What you have to do:
Restate each entry below word for word, without skipping any.

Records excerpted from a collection
::::::::::

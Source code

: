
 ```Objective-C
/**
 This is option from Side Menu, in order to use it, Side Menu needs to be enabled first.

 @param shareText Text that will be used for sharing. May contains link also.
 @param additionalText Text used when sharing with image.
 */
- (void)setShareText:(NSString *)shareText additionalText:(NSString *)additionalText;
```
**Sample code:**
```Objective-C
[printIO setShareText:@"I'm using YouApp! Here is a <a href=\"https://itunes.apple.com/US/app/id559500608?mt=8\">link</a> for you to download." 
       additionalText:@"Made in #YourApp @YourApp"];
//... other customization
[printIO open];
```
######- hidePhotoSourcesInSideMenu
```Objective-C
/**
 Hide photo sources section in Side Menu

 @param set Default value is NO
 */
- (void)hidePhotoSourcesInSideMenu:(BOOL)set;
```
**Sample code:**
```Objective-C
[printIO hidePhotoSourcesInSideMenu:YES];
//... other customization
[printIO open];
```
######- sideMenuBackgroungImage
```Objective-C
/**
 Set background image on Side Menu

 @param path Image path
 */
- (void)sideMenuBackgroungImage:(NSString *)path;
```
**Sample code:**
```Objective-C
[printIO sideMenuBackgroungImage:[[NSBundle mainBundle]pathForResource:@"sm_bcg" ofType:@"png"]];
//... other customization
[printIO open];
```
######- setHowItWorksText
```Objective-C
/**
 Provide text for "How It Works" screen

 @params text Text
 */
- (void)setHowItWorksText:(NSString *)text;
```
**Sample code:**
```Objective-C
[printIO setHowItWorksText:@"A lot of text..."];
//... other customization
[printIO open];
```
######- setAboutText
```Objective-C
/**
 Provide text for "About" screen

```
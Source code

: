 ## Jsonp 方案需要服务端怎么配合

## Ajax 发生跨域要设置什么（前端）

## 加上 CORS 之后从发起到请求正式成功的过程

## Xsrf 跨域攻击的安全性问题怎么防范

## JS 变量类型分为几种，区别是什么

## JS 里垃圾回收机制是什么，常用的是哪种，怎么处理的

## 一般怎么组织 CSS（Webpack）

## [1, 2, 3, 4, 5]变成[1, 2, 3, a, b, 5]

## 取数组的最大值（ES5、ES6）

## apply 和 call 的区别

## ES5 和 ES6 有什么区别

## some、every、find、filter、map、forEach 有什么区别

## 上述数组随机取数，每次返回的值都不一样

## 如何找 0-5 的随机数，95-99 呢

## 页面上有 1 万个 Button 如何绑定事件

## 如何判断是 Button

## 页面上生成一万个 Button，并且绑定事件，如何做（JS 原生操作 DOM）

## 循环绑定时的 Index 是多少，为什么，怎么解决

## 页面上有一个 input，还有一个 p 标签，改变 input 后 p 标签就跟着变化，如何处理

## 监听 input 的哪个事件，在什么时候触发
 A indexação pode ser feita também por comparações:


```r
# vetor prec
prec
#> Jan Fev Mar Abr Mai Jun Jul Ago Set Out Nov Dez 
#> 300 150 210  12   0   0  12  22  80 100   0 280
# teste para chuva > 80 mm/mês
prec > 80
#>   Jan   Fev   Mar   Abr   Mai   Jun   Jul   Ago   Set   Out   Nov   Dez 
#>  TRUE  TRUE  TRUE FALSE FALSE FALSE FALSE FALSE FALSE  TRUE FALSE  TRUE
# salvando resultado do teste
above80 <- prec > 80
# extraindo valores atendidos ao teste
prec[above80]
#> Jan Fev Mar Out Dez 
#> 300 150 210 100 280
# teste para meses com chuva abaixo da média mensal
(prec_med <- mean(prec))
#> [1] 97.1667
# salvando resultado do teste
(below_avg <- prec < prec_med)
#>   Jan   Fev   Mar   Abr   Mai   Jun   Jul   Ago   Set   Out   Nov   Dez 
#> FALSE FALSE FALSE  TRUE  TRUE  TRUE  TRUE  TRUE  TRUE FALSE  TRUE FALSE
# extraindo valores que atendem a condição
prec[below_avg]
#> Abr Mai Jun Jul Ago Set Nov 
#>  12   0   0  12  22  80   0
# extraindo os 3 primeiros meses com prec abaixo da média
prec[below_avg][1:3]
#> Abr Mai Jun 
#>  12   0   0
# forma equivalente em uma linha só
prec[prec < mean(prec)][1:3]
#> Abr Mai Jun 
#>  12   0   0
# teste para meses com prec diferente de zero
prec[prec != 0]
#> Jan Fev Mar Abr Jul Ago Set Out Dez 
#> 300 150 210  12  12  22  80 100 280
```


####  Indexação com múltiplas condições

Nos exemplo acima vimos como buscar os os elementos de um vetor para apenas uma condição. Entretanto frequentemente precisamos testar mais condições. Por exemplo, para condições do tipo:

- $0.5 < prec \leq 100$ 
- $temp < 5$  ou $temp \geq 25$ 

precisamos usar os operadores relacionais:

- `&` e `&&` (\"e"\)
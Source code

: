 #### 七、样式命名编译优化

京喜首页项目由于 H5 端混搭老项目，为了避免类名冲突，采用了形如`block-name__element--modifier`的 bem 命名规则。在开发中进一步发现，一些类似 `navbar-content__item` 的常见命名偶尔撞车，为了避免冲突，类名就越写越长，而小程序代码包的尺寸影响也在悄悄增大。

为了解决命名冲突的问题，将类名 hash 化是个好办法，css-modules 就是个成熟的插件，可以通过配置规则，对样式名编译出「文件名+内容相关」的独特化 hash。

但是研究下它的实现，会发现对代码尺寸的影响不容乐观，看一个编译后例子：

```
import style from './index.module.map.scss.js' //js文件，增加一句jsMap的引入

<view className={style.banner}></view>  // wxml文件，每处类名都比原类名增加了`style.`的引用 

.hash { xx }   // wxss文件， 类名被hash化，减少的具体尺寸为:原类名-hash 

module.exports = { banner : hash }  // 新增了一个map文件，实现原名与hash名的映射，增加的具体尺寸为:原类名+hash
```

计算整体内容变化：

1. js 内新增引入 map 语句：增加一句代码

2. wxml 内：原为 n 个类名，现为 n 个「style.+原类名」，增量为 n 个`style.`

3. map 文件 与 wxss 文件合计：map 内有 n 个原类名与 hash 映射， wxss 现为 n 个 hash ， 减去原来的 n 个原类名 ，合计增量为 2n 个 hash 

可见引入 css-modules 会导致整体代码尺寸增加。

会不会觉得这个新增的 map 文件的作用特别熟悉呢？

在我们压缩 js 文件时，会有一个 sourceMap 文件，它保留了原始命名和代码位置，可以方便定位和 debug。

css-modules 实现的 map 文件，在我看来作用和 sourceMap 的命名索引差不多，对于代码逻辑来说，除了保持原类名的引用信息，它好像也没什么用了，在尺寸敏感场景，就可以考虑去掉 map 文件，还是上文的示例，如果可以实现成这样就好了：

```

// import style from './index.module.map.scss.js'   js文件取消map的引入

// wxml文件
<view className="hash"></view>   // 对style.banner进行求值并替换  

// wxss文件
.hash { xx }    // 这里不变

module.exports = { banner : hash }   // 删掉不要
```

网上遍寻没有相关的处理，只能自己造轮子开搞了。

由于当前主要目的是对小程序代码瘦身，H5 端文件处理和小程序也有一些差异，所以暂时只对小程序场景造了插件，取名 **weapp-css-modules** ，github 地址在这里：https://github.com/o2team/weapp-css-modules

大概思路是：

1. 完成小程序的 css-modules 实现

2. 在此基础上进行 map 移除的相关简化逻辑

::::::::::

Answer to this task:
Source code

:
 ```Objective-C
/**
 This is option from Side Menu, in order to use it, Side Menu needs to be enabled first.

 @param shareText Text that will be used for sharing. May contains link also.
 @param additionalText Text used when sharing with image.
 */
- (void)setShareText:(NSString *)shareText additionalText:(NSString *)additionalText;
```
**Sample code:**
```Objective-C
[printIO setShareText:@"I'm using YouApp! Here is a <a href=\"https://itunes.apple.com/US/app/id559500608?mt=8\">link</a> for you to download." 
       additionalText:@"Made in #YourApp @YourApp"];
//... other customization
[printIO open];
```
######- hidePhotoSourcesInSideMenu
```Objective-C
/**
 Hide photo sources section in Side Menu

 @param set Default value is NO
 */
- (void)hidePhotoSourcesInSideMenu:(BOOL)set;
```
**Sample code:**
```Objective-C
[printIO hidePhotoSourcesInSideMenu:YES];
//... other customization
[printIO open];
```
######- sideMenuBackgroungImage
```Objective-C
/**
 Set background image on Side Menu

 @param path Image path
 */
- (void)sideMenuBackgroungImage:(NSString *)path;
```
**Sample code:**
```Objective-C
[printIO sideMenuBackgroungImage:[[NSBundle mainBundle]pathForResource:@"sm_bcg" ofType:@"png"]];
//... other customization
[printIO open];
```
######- setHowItWorksText
```Objective-C
/**
 Provide text for "How It Works" screen

 @params text Text
 */
- (void)setHowItWorksText:(NSString *)text;
```
**Sample code:**
```Objective-C
[printIO setHowItWorksText:@"A lot of text..."];
//... other customization
[printIO open];
```
######- setAboutText
```Objective-C
/**
 Provide text for "About" screen

```
Source code

: ## Jsonp 方案需要服务端怎么配合

## Ajax 发生跨域要设置什么（前端）

## 加上 CORS 之后从发起到请求正式成功的过程

## Xsrf 跨域攻击的安全性问题怎么防范

## JS 变量类型分为几种，区别是什么

## JS 里垃圾回收机制是什么，常用的是哪种，怎么处理的

## 一般怎么组织 CSS（Webpack）

## [1, 2, 3, 4, 5]变成[1, 2, 3, a, b, 5]

## 取数组的最大值（ES5、ES6）

## apply 和 call 的区别

## ES5 和 ES6 有什么区别

## some、every、find、filter、map、forEach 有什么区别

## 上述数组随机取数，每次返回的值都不一样

## 如何找 0-5 的随机数，95-99 呢

## 页面上有 1 万个 Button 如何绑定事件

## 如何判断是 Button

## 页面上生成一万个 Button，并且绑定事件，如何做（JS 原生操作 DOM）

## 循环绑定时的 Index 是多少，为什么，怎么解决

## 页面上有一个 input，还有一个 p 标签，改变 input 后 p 标签就跟着变化，如何处理

## 监听 input 的哪个事件，在什么时候触发
 A indexação pode ser feita também por comparações:


```r
# vetor prec
prec
#> Jan Fev Mar Abr Mai Jun Jul Ago Set Out Nov Dez 
#> 300 150 210  12   0   0  12  22  80 100   0 280
# teste para chuva > 80 mm/mês
prec > 80
#>   Jan   Fev   Mar   Abr   Mai   Jun   Jul   Ago   Set   Out   Nov   Dez 
#>  TRUE  TRUE  TRUE FALSE FALSE FALSE FALSE FALSE FALSE  TRUE FALSE  TRUE
# salvando resultado do teste
above80 <- prec > 80
# extraindo valores atendidos ao teste
prec[above80]
#> Jan Fev Mar Out Dez 
#> 300 150 210 100 280
# teste para meses com chuva abaixo da média mensal
(prec_med <- mean(prec))
#> [1] 97.1667
# salvando resultado do teste
(below_avg <- prec < prec_med)
#>   Jan   Fev   Mar   Abr   Mai   Jun   Jul   Ago   Set   Out   Nov   Dez 
#> FALSE FALSE FALSE  TRUE  TRUE  TRUE  TRUE  TRUE  TRUE FALSE  TRUE FALSE
# extraindo valores que atendem a condição
prec[below_avg]
#> Abr Mai Jun Jul Ago Set Nov 
#>  12   0   0  12  22  80   0
# extraindo os 3 primeiros meses com prec abaixo da média
prec[below_avg][1:3]
#> Abr Mai Jun 
#>  12   0   0
# forma equivalente em uma linha só
prec[prec < mean(prec)][1:3]
#> Abr Mai Jun 
#>  12   0   0
# teste para meses com prec diferente de zero
prec[prec != 0]
#> Jan Fev Mar Abr Jul Ago Set Out Dez 
#> 300 150 210  12  12  22  80 100 280
```


####  Indexação com múltiplas condições

Nos exemplo acima vimos como buscar os os elementos de um vetor para apenas uma condição. Entretanto frequentemente precisamos testar mais condições. Por exemplo, para condições do tipo:

- $0.5 < prec \leq 100$ 
- $temp < 5$  ou $temp \geq 25$ 

precisamos usar os operadores relacionais:

- `&` e `&&` (\"e"\)
Source code

: #### 七、样式命名编译优化

京喜首页项目由于 H5 端混搭老项目，为了避免类名冲突，采用了形如`block-name__element--modifier`的 bem 命名规则。在开发中进一步发现，一些类似 `navbar-content__item` 的常见命名偶尔撞车，为了避免冲突，类名就越写越长，而小程序代码包的尺寸影响也在悄悄增大。

为了解决命名冲突的问题，将类名 hash 化是个好办法，css-modules 就是个成熟的插件，可以通过配置规则，对样式名编译出「文件名+内容相关」的独特化 hash。

但是研究下它的实现，会发现对代码尺寸的影响不容乐观，看一个编译后例子：

```
import style from './index.module.map.scss.js' //js文件，增加一句jsMap的引入

<view className={style.banner}></view>  // wxml文件，每处类名都比原类名增加了`style.`的引用 

.hash { xx }   // wxss文件， 类名被hash化，减少的具体尺寸为:原类名-hash 

module.exports = { banner : hash }  // 新增了一个map文件，实现原名与hash名的映射，增加的具体尺寸为:原类名+hash
```

计算整体内容变化：

1. js 内新增引入 map 语句：增加一句代码

2. wxml 内：原为 n 个类名，现为 n 个「style.+原类名」，增量为 n 个`style.`

3. map 文件 与 wxss 文件合计：map 内有 n 个原类名与 hash 映射， wxss 现为 n 个 hash ， 减去原来的 n 个原类名 ，合计增量为 2n 个 hash 

可见引入 css-modules 会导致整体代码尺寸增加。

会不会觉得这个新增的 map 文件的作用特别熟悉呢？

在我们压缩 js 文件时，会有一个 sourceMap 文件，它保留了原始命名和代码位置，可以方便定位和 debug。

css-modules 实现的 map 文件，在我看来作用和 sourceMap 的命名索引差不多，对于代码逻辑来说，除了保持原类名的引用信息，它好像也没什么用了，在尺寸敏感场景，就可以考虑去掉 map 文件，还是上文的示例，如果可以实现成这样就好了：

```

// import style from './index.module.map.scss.js'   js文件取消map的引入

// wxml文件
<view className="hash"></view>   // 对style.banner进行求值并替换  

// wxss文件
.hash { xx }    // 这里不变

module.exports = { banner : hash }   // 删掉不要
```

网上遍寻没有相关的处理，只能自己造轮子开搞了。

由于当前主要目的是对小程序代码瘦身，H5 端文件处理和小程序也有一些差异，所以暂时只对小程序场景造了插件，取名 **weapp-css-modules** ，github 地址在这里：https://github.com/o2team/weapp-css-modules

大概思路是：

1. 完成小程序的 css-modules 实现

2. 在此基础上进行 map 移除的相关简化逻辑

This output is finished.